[Opening Data section section]
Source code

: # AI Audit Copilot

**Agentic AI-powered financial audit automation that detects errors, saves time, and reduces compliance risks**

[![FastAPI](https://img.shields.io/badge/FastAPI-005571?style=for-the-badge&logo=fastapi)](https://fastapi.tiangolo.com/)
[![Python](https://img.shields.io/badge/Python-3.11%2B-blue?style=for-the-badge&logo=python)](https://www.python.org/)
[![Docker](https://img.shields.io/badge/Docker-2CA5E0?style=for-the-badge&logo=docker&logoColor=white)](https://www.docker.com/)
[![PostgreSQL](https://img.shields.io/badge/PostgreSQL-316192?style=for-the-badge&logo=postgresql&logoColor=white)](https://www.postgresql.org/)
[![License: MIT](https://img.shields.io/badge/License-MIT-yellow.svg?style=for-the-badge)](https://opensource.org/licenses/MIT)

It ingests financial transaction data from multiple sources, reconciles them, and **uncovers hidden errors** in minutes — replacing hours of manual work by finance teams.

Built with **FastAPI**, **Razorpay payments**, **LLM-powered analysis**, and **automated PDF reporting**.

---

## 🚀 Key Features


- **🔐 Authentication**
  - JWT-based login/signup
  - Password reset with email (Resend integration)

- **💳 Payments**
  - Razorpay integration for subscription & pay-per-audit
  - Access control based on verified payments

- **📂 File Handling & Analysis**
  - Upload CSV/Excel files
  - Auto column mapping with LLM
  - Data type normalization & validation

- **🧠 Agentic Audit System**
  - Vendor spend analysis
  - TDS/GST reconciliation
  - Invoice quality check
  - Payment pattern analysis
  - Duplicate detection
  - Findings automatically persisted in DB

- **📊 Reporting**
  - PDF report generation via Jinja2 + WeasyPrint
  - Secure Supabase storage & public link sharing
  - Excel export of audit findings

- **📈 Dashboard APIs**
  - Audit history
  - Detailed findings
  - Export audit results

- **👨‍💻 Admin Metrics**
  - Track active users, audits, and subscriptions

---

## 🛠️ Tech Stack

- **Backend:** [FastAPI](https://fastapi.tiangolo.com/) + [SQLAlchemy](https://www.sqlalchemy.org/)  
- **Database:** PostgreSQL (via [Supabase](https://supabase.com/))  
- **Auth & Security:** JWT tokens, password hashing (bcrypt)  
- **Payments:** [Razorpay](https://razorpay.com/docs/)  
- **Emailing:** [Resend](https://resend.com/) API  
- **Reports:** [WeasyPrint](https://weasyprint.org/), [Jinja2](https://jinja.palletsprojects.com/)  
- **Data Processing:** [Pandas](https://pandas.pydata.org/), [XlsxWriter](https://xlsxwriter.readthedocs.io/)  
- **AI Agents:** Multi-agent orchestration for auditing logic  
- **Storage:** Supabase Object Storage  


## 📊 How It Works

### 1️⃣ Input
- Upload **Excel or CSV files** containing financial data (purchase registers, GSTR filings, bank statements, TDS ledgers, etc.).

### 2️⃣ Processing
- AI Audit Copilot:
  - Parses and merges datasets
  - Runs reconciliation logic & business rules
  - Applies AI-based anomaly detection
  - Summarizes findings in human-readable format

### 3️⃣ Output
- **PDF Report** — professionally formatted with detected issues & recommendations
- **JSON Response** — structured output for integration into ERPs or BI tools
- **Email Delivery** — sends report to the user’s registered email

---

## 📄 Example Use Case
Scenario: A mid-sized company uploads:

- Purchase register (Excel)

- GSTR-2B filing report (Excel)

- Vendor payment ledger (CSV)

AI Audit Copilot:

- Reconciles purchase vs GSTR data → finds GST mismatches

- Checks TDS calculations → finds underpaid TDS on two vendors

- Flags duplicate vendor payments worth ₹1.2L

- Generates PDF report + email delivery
[Closing Data section section]
Go through the entries and report every line with the string "GSTR".

- Upload **Excel or CSV files** containing financial data (purchase registers, GSTR filings, bank statements, TDS ledgers, etc.).
- GSTR-2B filing report (Excel)
- Reconciles purchase vs GSTR data → finds GST mismatches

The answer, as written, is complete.